Search the material below for the string "Essentially". Return every line that holds it.

#####

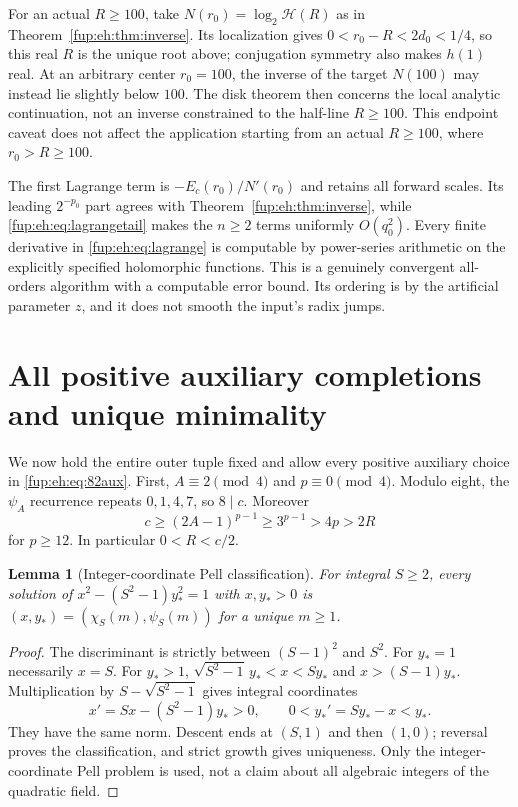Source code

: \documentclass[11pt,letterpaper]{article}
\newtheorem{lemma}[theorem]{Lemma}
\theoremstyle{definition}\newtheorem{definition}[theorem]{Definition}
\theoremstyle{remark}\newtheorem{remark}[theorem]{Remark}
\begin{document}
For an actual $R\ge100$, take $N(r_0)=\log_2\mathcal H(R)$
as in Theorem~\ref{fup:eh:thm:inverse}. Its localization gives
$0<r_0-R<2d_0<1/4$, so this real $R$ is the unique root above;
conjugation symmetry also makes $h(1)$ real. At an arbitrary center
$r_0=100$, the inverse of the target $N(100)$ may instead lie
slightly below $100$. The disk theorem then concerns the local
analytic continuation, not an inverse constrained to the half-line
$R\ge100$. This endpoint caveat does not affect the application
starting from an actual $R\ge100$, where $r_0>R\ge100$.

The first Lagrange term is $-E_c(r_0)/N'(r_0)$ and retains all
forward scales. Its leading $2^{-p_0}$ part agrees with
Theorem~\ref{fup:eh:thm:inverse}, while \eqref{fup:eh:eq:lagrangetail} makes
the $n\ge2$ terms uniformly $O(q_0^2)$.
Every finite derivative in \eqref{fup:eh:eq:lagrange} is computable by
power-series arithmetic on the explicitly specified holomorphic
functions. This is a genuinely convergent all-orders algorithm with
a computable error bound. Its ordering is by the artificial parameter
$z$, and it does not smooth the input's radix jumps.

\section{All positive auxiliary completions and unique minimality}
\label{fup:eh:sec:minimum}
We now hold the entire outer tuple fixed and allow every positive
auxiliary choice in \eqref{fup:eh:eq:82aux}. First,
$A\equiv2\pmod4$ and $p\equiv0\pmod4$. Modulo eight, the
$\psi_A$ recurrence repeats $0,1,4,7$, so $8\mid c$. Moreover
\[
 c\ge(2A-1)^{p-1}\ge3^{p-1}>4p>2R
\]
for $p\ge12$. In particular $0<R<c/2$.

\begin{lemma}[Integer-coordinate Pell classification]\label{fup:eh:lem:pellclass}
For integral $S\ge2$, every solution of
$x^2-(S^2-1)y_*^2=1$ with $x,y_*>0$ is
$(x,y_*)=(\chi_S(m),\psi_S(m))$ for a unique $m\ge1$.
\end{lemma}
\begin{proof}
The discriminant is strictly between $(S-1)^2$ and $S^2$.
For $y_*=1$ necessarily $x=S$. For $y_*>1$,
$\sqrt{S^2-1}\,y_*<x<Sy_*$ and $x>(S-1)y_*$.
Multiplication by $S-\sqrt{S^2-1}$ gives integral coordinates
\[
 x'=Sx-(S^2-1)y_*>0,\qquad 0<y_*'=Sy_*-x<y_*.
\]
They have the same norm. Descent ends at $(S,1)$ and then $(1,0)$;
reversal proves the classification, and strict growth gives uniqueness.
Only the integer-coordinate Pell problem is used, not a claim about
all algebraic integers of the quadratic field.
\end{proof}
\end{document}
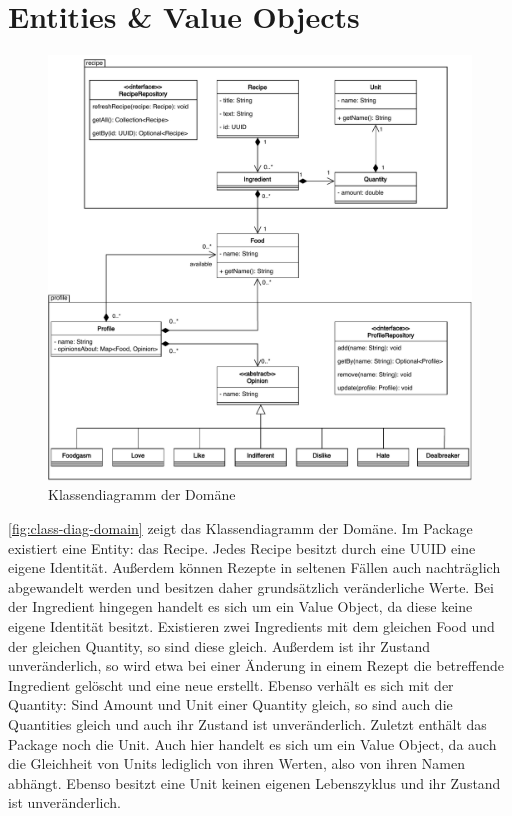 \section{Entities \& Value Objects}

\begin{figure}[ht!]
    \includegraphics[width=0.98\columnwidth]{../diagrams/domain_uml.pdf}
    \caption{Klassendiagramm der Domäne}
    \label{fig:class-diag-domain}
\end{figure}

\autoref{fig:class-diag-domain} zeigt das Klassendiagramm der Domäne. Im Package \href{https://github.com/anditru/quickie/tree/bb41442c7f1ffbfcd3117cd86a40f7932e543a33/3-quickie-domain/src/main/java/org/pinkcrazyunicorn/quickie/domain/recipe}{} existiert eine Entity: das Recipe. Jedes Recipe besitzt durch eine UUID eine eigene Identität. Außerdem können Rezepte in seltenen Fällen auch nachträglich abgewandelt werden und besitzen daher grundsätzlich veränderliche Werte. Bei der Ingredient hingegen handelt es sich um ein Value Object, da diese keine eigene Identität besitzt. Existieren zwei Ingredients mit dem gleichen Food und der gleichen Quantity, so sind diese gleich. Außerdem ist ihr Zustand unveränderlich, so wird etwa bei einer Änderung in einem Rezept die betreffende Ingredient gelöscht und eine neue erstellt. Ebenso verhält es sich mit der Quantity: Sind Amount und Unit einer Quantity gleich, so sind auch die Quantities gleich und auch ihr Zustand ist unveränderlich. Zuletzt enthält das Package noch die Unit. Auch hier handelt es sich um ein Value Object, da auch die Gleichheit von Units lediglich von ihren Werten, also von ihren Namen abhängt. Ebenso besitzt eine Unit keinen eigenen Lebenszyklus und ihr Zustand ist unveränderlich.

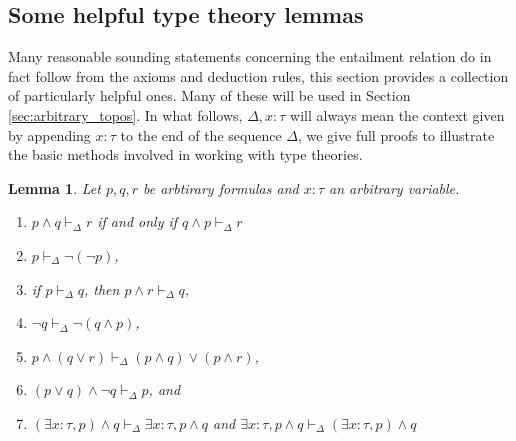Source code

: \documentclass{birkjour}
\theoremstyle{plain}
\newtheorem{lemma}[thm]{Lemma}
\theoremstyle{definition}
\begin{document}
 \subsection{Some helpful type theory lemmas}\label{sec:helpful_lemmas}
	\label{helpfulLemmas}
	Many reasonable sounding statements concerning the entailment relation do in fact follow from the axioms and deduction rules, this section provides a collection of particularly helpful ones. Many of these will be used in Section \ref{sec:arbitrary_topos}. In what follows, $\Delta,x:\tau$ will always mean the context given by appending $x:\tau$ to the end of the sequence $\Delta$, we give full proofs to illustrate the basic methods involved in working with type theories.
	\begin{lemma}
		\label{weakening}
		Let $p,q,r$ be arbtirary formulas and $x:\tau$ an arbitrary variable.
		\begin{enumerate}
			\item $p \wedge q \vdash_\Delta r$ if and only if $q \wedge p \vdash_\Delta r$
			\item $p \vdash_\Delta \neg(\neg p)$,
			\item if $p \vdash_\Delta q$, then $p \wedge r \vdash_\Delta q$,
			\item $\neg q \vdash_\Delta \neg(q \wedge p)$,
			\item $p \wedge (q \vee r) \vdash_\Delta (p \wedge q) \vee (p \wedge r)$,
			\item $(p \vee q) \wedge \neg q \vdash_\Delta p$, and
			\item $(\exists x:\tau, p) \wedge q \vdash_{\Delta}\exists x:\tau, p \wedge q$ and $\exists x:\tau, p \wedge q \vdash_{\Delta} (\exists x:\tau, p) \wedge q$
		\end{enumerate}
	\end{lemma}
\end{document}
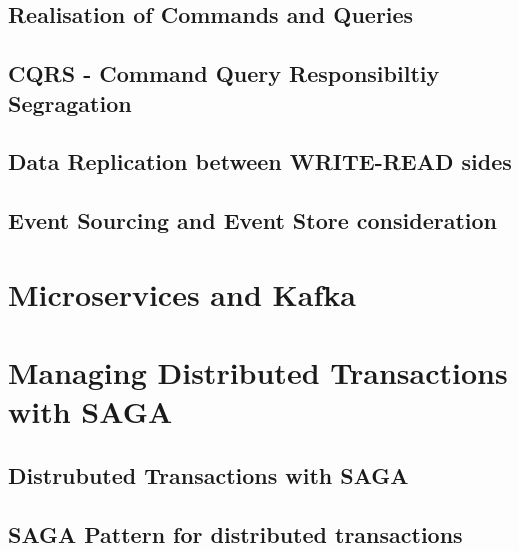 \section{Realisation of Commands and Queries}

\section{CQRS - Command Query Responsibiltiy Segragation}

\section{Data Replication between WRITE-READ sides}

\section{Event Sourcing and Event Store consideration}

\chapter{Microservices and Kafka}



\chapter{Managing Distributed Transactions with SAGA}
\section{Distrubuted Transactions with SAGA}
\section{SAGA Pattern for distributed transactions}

#####

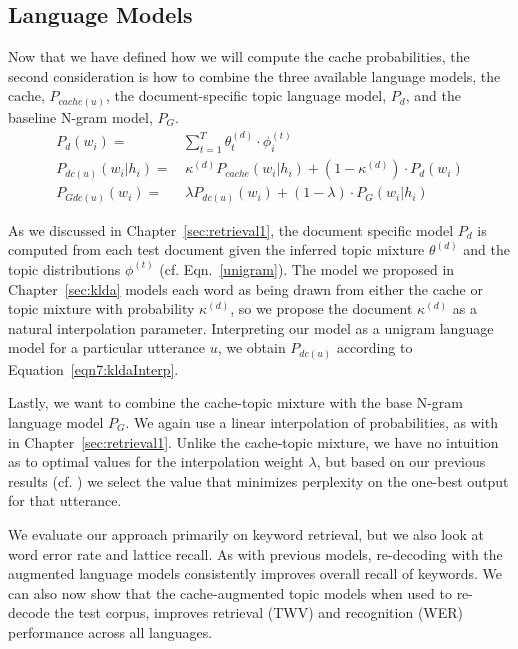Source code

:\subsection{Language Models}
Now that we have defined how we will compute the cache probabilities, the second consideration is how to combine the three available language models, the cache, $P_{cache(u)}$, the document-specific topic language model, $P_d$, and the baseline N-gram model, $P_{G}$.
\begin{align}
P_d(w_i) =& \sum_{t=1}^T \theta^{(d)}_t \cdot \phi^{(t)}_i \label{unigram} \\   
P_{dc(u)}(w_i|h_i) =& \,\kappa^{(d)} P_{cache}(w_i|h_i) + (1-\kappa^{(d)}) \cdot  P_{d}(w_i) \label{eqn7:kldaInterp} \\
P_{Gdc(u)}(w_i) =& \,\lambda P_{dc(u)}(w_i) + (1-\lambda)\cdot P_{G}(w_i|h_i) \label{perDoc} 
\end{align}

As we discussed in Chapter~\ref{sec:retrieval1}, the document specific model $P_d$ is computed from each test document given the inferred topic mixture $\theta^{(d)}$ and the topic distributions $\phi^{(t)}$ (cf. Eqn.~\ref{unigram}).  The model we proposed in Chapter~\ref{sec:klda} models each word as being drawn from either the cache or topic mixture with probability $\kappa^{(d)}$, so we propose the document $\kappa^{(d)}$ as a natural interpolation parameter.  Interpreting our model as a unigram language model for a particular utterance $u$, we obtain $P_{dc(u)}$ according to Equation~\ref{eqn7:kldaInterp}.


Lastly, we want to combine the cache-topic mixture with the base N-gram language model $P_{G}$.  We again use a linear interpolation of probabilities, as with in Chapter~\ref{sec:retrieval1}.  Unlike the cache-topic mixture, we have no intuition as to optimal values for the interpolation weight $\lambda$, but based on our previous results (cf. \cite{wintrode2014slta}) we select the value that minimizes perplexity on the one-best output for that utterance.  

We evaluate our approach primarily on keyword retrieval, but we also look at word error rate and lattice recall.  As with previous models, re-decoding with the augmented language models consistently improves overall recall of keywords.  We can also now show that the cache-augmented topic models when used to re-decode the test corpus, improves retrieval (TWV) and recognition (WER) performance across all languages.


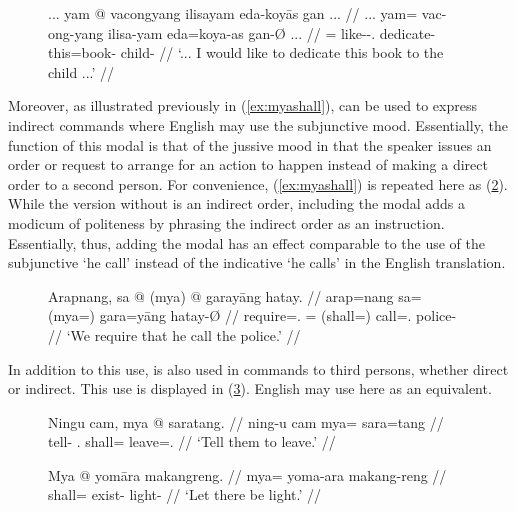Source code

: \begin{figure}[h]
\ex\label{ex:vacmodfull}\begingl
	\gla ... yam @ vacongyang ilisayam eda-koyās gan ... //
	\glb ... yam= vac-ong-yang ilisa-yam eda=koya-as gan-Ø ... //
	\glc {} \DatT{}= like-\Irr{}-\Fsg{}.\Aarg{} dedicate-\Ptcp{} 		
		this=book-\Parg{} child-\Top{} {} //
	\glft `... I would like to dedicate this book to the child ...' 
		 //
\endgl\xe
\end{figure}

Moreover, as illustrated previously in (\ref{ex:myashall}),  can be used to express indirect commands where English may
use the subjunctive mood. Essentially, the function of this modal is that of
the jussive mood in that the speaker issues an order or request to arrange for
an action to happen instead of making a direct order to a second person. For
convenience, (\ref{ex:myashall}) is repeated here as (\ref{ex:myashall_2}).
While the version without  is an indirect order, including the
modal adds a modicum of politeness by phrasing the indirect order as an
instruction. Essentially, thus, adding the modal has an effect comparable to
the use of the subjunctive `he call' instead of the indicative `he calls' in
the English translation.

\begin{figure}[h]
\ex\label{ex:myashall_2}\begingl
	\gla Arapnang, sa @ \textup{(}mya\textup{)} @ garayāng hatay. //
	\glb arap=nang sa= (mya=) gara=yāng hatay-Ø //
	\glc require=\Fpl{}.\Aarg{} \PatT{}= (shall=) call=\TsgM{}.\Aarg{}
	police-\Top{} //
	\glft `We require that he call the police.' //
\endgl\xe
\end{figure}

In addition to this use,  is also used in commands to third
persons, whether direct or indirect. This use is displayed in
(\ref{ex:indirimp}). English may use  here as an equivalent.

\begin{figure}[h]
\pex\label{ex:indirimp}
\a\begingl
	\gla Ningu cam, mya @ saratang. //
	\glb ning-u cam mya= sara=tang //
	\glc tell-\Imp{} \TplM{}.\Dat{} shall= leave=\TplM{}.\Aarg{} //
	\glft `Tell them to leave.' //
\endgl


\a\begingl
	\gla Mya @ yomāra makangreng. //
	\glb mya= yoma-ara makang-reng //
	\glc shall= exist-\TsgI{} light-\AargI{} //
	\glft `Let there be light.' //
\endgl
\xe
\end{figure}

#####

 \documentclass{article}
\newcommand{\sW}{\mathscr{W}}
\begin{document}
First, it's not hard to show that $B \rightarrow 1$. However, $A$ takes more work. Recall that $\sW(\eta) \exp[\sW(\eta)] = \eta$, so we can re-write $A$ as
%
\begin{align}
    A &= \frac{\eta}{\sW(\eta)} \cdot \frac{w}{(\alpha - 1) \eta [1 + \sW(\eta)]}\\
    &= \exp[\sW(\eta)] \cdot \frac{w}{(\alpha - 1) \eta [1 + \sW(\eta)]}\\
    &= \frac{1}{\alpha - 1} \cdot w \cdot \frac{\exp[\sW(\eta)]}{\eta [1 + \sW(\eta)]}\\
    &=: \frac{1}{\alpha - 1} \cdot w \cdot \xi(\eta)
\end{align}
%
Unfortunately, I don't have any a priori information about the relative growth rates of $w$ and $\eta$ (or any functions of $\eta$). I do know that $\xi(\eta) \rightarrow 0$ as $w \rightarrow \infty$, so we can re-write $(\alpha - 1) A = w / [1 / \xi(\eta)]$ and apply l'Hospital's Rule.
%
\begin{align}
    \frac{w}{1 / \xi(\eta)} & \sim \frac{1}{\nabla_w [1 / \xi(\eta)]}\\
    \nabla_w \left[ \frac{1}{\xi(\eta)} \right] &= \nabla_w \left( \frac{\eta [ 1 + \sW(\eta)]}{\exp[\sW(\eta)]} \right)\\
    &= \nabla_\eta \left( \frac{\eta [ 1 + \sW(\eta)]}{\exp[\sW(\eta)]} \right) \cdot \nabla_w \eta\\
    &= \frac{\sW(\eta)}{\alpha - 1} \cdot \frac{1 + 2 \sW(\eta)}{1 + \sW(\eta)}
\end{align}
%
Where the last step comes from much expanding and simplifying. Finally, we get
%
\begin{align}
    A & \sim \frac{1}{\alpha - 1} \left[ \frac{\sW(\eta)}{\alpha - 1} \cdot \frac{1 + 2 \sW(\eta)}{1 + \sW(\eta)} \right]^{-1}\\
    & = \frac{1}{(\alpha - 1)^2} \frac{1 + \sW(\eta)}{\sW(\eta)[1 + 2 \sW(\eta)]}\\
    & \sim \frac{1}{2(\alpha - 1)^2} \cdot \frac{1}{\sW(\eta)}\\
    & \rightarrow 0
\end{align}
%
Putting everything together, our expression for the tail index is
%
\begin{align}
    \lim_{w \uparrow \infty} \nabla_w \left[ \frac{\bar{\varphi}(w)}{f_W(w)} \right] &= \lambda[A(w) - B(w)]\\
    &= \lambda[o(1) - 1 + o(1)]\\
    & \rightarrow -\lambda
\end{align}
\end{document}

#####

• _Result below_:
use the subjunctive mood. Essentially, the function of this modal is that of
instruction. Essentially, thus, adding the modal has an effect comparable to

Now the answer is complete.